Un dolor de cabeza golpea las puertas de mi cerebro en la tarde. Él, todo inocencia, le deja seguir, y pues ni corto ni perezoso el dolor se instala, como esa visita molesta que, de repente, llega a nuestra casa, y que queremos se vaya lo más pronto posible. 

Tomo dos dolex, uno para cada hemisferio de la cabeza, pues vaya uno a saber si el dolor de cabeza tiene que ver con cálculos matemáticos o funciones lógicas que siguen corriendo, a manera de programa, en mi cabeza, o si más bien tienen relación con un aspecto humano y/o cultural como las emociones, la creatividad o el arte. Parece que las pastillas funcionan y la molestia desaparece, pero solo para volver con más fuerza un par de horas después. 

No quiero tomar más pastillas, y recurro a un aceite de pimienta que me regaló mi hermana y que funciona para los dolores de cabeza. Debe uno echarse una gota en la yema de un dedo, y luego hacer un masaje sobre las sienes. Supongo que el índice es el más adecuado para la tarea y me lo aplico.

¿Dónde carajo quedan las sienes?, sabemos que en los costados de la cabeza, y supongo que el punto más o menos exacto corresponde a seguir una línea recta desde la comisura exterior del ojo hasta, más o menos, la altura de la hélice de la oreja, pero ¿es entonces la sien un punto o un área? Decido lo primero y me aplico el aceite, el Mentha Piperita, su nombre científico me imagino, en esa zona imprecisa a la que llamamos sien, mientras me imagino la planta de la que lo extrajeron con ramas de color verde oscuro, como una mona del album de Jet.
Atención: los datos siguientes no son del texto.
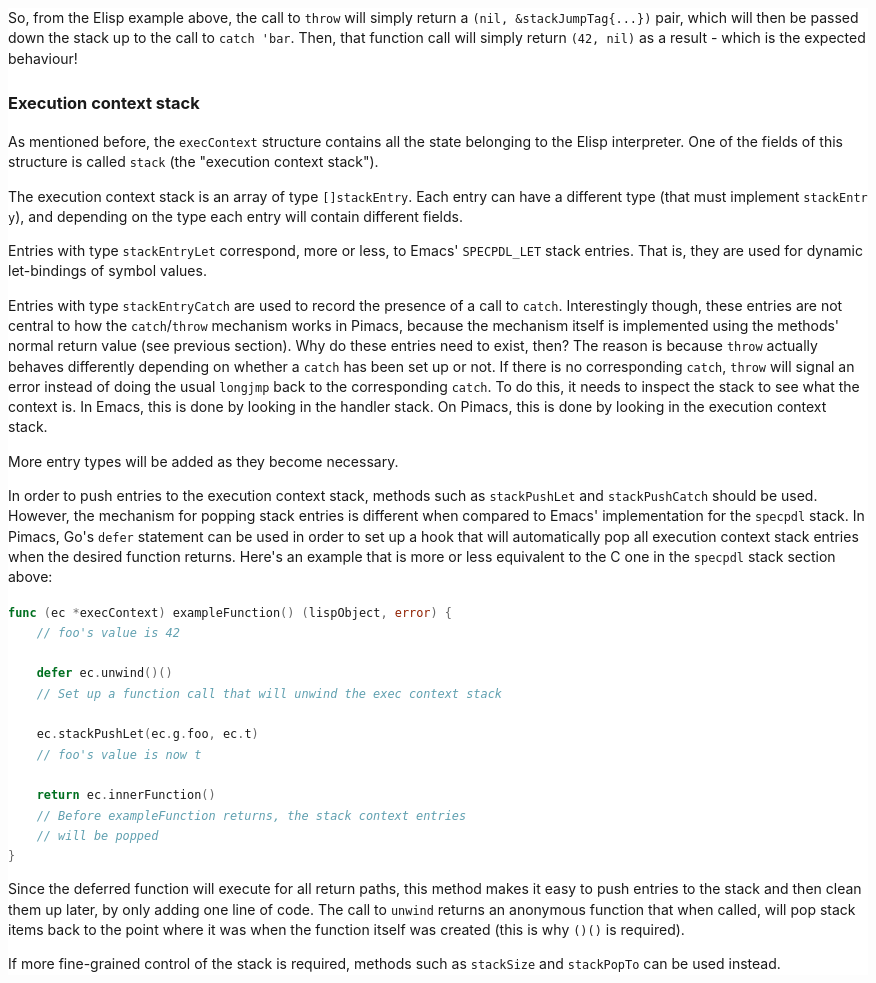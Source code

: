 So, from the Elisp example above, the call to `throw` will simply return a `(nil, &stackJumpTag{...})` pair, which will then be passed down the stack up to the call to `catch 'bar`. Then, that function call will simply return `(42, nil)` as a result - which is the expected behaviour!

### Execution context stack
As mentioned before, the `execContext` structure contains all the state belonging to the Elisp interpreter. One of the fields of this structure is called `stack` (the "execution context stack").

The execution context stack is an array of type `[]stackEntry`. Each entry can have a different type (that must implement `stackEntry`), and depending on the type each entry will contain different fields.

Entries with type `stackEntryLet` correspond, more or less, to Emacs' `SPECPDL_LET` stack entries. That is, they are used for dynamic let-bindings of symbol values.

Entries with type `stackEntryCatch` are used to record the presence of a call to `catch`. Interestingly though, these entries are not central to how the `catch`/`throw` mechanism works in Pimacs, because the mechanism itself is implemented using the methods' normal return value (see previous section). Why do these entries need to exist, then? The reason is because `throw` actually behaves differently depending on whether a `catch` has been set up or not. If there is no corresponding `catch`, `throw` will signal an error instead of doing the usual `longjmp` back to the corresponding `catch`. To do this, it needs to inspect the stack to see what the context is. In Emacs, this is done by looking in the handler stack. On Pimacs, this is done by looking in the execution context stack.

More entry types will be added as they become necessary.

In order to push entries to the execution context stack, methods such as `stackPushLet` and `stackPushCatch` should be used. However, the mechanism for popping stack entries is different when compared to Emacs' implementation for the `specpdl` stack. In Pimacs, Go's `defer` statement can be used in order to set up a hook that will automatically pop all execution context stack entries when the desired function returns. Here's an example that is more or less equivalent to the C one in the `specpdl` stack section above:

```go
func (ec *execContext) exampleFunction() (lispObject, error) {
    // foo's value is 42

    defer ec.unwind()()
    // Set up a function call that will unwind the exec context stack

    ec.stackPushLet(ec.g.foo, ec.t)
    // foo's value is now t

    return ec.innerFunction()
    // Before exampleFunction returns, the stack context entries
    // will be popped
}
```

Since the deferred function will execute for all return paths, this method makes it easy to push entries to the stack and then clean them up later, by only adding one line of code. The call to `unwind` returns an anonymous function that when called, will pop stack items back to the point where it was when the function itself was created (this is why `()()` is required).

If more fine-grained control of the stack is required, methods such as `stackSize` and `stackPopTo` can be used instead.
El olor es intenso y produce escozor, con razón indican que solo se debe frotar en en ese punto, y que por nada del mundo debe tocar los ojos, no alcanzo a imaginar cómo sería de molesto si eso llega a pasar.

El dolor de cabeza parece mermar a medida que escribo estas palabras. No sé si es producto del aceite o de mi sugestión y ganas de que el dolor de cabeza se esfume de una vez por todas. 

Hace mucho en mí casa había una banda, con velcro en sus extremos, que, se suponía, funcionaba para aliviar dolores de cabeza, pues tenía dizque unos imanes en su interior. La banda en verdad no servía de a mucho, y creo que producía más dolor porque uno creía que sus capacidades curativas tenían que ver con lo fuerte que se apretara alrededor de la cabeza.